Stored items

⁂

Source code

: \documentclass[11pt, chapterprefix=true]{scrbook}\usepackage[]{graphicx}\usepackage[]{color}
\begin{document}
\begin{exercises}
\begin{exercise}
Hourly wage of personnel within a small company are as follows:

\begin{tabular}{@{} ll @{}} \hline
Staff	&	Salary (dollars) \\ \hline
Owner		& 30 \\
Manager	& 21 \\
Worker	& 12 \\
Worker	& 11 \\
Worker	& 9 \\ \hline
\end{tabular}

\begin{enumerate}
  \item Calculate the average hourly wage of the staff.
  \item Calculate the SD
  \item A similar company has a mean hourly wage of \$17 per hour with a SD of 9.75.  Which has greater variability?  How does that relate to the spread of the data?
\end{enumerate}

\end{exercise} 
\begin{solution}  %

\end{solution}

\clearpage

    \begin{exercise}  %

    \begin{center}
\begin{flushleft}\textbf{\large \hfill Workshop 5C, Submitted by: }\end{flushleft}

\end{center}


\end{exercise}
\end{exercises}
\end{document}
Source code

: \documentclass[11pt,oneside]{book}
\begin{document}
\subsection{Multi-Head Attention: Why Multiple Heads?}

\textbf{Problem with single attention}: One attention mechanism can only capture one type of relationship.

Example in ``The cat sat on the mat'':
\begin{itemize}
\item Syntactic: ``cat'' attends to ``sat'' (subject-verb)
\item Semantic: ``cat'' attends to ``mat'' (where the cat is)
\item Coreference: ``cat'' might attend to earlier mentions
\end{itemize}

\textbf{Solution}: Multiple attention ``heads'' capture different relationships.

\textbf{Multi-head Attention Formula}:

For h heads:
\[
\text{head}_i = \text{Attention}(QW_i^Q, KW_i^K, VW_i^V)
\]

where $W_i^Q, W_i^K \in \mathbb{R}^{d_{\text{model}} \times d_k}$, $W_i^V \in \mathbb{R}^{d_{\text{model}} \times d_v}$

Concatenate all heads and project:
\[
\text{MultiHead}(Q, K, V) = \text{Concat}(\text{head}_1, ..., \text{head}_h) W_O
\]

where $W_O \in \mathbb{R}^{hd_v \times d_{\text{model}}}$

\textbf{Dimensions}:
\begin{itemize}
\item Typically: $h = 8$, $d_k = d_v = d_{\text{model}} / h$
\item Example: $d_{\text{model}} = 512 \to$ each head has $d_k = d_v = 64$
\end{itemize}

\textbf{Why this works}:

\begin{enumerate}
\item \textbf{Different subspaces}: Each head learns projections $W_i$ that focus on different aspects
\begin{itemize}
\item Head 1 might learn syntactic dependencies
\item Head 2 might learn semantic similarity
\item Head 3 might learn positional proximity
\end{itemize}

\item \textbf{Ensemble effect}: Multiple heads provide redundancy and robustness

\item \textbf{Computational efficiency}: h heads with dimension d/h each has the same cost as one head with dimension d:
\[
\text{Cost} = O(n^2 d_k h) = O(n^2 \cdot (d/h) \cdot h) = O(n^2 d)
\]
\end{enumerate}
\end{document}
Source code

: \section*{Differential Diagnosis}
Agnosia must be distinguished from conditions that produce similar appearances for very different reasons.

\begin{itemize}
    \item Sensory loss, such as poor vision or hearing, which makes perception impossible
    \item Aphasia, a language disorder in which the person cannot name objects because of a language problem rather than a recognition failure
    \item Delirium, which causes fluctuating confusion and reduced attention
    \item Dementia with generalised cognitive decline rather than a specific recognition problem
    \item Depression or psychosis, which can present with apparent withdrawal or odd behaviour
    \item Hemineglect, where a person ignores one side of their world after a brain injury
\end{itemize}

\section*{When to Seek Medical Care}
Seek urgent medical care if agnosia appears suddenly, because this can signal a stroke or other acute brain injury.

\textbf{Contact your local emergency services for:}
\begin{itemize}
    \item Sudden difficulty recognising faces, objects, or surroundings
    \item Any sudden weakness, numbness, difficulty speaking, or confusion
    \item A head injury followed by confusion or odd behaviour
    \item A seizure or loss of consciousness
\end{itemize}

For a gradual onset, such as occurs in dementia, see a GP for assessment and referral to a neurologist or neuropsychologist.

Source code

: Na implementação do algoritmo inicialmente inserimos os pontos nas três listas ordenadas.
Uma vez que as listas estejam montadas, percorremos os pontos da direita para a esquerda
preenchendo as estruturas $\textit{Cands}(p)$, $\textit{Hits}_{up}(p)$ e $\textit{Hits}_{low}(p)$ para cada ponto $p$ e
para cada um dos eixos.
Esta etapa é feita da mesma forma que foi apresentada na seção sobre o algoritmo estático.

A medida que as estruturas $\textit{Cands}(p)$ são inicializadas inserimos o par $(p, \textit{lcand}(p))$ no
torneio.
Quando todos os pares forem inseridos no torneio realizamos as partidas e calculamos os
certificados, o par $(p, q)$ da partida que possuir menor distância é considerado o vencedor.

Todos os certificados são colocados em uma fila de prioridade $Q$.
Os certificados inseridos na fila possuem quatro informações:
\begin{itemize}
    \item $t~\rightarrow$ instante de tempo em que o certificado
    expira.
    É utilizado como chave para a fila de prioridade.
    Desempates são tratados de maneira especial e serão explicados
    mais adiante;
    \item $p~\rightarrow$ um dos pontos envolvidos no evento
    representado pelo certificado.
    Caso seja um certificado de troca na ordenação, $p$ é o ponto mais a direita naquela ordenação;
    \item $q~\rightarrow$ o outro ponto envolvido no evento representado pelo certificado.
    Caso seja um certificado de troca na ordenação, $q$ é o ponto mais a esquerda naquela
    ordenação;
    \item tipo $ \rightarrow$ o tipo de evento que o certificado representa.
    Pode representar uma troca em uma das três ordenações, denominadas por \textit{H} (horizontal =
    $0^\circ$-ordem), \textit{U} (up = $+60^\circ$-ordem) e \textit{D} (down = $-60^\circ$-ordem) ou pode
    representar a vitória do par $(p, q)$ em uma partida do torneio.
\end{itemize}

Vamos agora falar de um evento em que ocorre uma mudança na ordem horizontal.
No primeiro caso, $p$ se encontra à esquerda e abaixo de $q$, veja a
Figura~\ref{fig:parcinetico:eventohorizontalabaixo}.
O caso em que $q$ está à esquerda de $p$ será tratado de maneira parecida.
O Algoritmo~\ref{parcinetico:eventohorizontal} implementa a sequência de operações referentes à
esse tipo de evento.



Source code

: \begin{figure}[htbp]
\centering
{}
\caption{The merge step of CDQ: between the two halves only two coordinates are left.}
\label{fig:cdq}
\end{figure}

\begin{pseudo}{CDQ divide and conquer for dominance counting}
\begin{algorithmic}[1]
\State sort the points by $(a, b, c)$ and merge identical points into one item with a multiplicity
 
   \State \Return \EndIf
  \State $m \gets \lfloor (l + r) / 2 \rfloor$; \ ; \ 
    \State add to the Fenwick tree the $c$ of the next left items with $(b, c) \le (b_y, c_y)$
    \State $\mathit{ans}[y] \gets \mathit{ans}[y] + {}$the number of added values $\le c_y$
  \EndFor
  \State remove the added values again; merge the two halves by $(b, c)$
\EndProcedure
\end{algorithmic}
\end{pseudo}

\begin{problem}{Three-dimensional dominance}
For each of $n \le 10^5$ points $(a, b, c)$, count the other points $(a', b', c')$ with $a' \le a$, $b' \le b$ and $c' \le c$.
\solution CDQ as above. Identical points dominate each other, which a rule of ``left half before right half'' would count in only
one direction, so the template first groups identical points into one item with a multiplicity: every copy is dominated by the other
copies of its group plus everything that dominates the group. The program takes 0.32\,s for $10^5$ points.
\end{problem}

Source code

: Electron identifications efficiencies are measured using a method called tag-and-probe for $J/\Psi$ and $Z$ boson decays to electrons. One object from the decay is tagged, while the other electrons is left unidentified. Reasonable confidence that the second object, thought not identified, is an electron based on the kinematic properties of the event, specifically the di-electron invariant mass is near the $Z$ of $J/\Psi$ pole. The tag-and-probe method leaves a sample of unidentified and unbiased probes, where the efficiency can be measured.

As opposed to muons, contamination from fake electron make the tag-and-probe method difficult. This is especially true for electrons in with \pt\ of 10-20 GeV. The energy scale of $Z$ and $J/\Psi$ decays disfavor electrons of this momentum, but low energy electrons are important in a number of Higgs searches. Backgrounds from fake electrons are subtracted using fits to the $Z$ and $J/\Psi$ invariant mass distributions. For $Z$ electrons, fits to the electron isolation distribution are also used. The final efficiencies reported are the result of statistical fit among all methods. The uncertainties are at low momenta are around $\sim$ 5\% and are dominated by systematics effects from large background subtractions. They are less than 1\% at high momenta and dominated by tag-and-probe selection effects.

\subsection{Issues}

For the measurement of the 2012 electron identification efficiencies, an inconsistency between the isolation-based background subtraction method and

⁂

TASK GOAL:
The lines running from the start of the data through the one that contains "type of relationship." should be reproduced exactly, and only those.

RESULT FOR THIS EXERCISE:
Source code

: \documentclass[11pt, chapterprefix=true]{scrbook}\usepackage[]{graphicx}\usepackage[]{color}
\begin{document}
\begin{exercises}
\begin{exercise}
Hourly wage of personnel within a small company are as follows:

\begin{tabular}{@{} ll @{}} \hline
Staff	&	Salary (dollars) \\ \hline
Owner		& 30 \\
Manager	& 21 \\
Worker	& 12 \\
Worker	& 11 \\
Worker	& 9 \\ \hline
\end{tabular}

\begin{enumerate}
  \item Calculate the average hourly wage of the staff.
  \item Calculate the SD
  \item A similar company has a mean hourly wage of \$17 per hour with a SD of 9.75.  Which has greater variability?  How does that relate to the spread of the data?
\end{enumerate}

\end{exercise} 
\begin{solution}  %

\end{solution}

\clearpage

    \begin{exercise}  %

    \begin{center}
\begin{flushleft}\textbf{\large \hfill Workshop 5C, Submitted by: }\end{flushleft}

\end{center}


\end{exercise}
\end{exercises}
\end{document}
Source code

: \documentclass[11pt,oneside]{book}
\begin{document}
\subsection{Multi-Head Attention: Why Multiple Heads?}

\textbf{Problem with single attention}: One attention mechanism can only capture one type of relationship.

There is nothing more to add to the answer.